Can someone give me a hint on how to evaluate the closed form of the following integral? According to Wolfram Alpha, this evaluates to $\dfrac{\pi}8\log(2)$.
$$\int\limits_0^{\pi/4}\log(1+\tan x)\,\mathrm dx$$
Thanks.
p.s - Hints are preferred over complete solutions.

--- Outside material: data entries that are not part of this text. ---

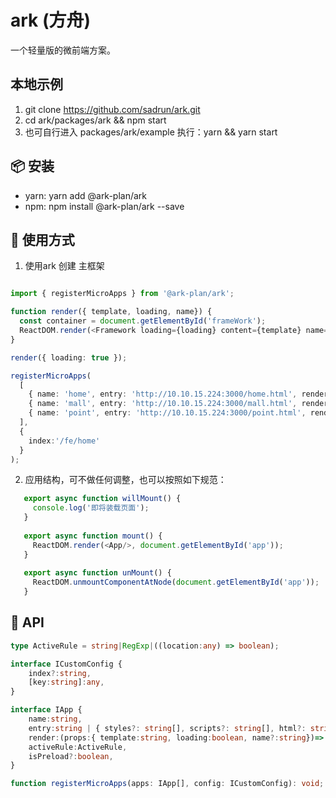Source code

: # ark (方舟)

一个轻量版的微前端方案。

## 本地示例
1. git clone https://github.com/sadrun/ark.git
2. cd ark/packages/ark && npm start
3. 也可自行进入 packages/ark/example 执行：yarn && yarn start

## 📦 安装
* yarn: yarn add @ark-plan/ark
* npm: npm install @ark-plan/ark --save

## 🔨 使用方式

1. 使用ark 创建 主框架

```ts

import { registerMicroApps } from '@ark-plan/ark';

function render({ template, loading, name}) {
  const container = document.getElementById('frameWork');
  ReactDOM.render(<Framework loading={loading} content={template} name={name}/>, container);
}

render({ loading: true });

registerMicroApps(
  [
    { name: 'home', entry: 'http://10.10.15.224:3000/home.html', render, activeRule:'/fe/home',isPreload:true, },
    { name: 'mall', entry: 'http://10.10.15.224:3000/mall.html', render, activeRule:'/fe/mall',isPreload:false,  },
    { name: 'point', entry: 'http://10.10.15.224:3000/point.html', render, activeRule:'/fe/point',isPreload:false,  },
  ],
  {
    index:'/fe/home'
  }
);

```

2. 应用结构，可不做任何调整，也可以按照如下规范：
```ts
   export async function willMount() {
     console.log('即将装载页面');
   }
   
   export async function mount() {
     ReactDOM.render(<App/>, document.getElementById('app'));
   }
   
   export async function unMount() {
     ReactDOM.unmountComponentAtNode(document.getElementById('app'));
   }
   ```

## 📖 API


```typescript
type ActiveRule = string|RegExp|((location:any) => boolean);

interface ICustomConfig {
    index?:string,
    [key:string]:any,
}

interface IApp {
    name:string,
    entry:string | { styles?: string[], scripts?: string[], html?: string },
    render:(props:{ template:string, loading:boolean, name?:string})=> any,
    activeRule:ActiveRule,
    isPreload?:boolean,
}

function registerMicroApps(apps: IApp[], config: ICustomConfig): void;
```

$$I=\int^{\frac{\pi }{4} }_{0}\ln\left( 1+\tan x \right)\ dx=\int ^{\frac{\pi }{4} }_{0}\ln\left( 1+\tan \left( \frac{\pi }{4} -x\right) \right)\ dx=\int^{\frac{\pi }{4} }_{0}\ln\left( 2\right)\ dx-I$$ So we have $$2I=\ln\left( 2\right) \int ^{\frac{\pi }{4} }_{0}\ dx=\ln\left( 2\right) \times \frac{\pi }{4} $$ Hence we get$$ I= \boxed{\frac{\pi }{8} \ln\left( 2\right)} $$
Hint. By the change of variable $$ x=\frac{\pi}4-u, \qquad dx=-du, \qquad 1+ \tan x=? \qquad \log(1+ \tan x)=? $$
The post asks for a hint, but that was quite a while ago. For the sake of the site, I think a full answer might be useful:
$$
\begin{align}
&\int_0^{\pi/4}\log(1+\tan(x))\,\mathrm{d}x\\
&=\int_0^{\pi/4}\log(\cos(x)+\sin(x))\,\mathrm{d}x-\int_0^{\pi/4}\log(\cos(x))\,\mathrm{d}x\tag1\\
&=\int_0^{\pi/4}\log(\sqrt2\cos(\pi/4-x))\,\mathrm{d}x-\int_0^{\pi/4}\log(\cos(x))\,\mathrm{d}x\tag2\\
&=\frac\pi8\log(2)+\int_0^{\pi/4}\log(\cos(x))\,\mathrm{d}x-\int_0^{\pi/4}\log(\cos(x))\,\mathrm{d}x\tag3\\[6pt]
&=\frac\pi8\log(2)\tag4
\end{align}
$$
Explanation:
$(1)$: $1+\tan(x)=\frac{\cos(x)+\sin(x)}{\cos(x)}$
$(2)$: $\cos(x)+\sin(x)=\sqrt2\cos(\pi4-x)$
$(3)$: integrate the constant $\log(\sqrt2)$
$\phantom{\text{(3):}}$ substitute $x\mapsto\pi/4-x$ in the left integral
$(4)$: cancel
Note
\begin{align}&\int^{\frac{\pi }{4} }_{0}\ln( 1+\tan x )\ dx =\frac12 \int^{\frac{\pi }{4} }_{0}\ln( 1+\tan x )^2\ dx\\ =& \frac12 \int^{\frac{\pi }{4} }_{0}\ln\sec^2x\ dx + \frac12 \int^{\frac{\pi }{4} }_{0}\underset{2x\to \frac\pi2-2x}{\ln(1+\sin2x)\ dx}\\ = &\frac12 \int^{\frac{\pi }{4} }_{0}\ln(\sec^2x(1+\cos2x))\ dx =\frac12 \int^{\frac{\pi }{4} }_{0}\ln2\ dx=\frac\pi8\ln2 \end{align}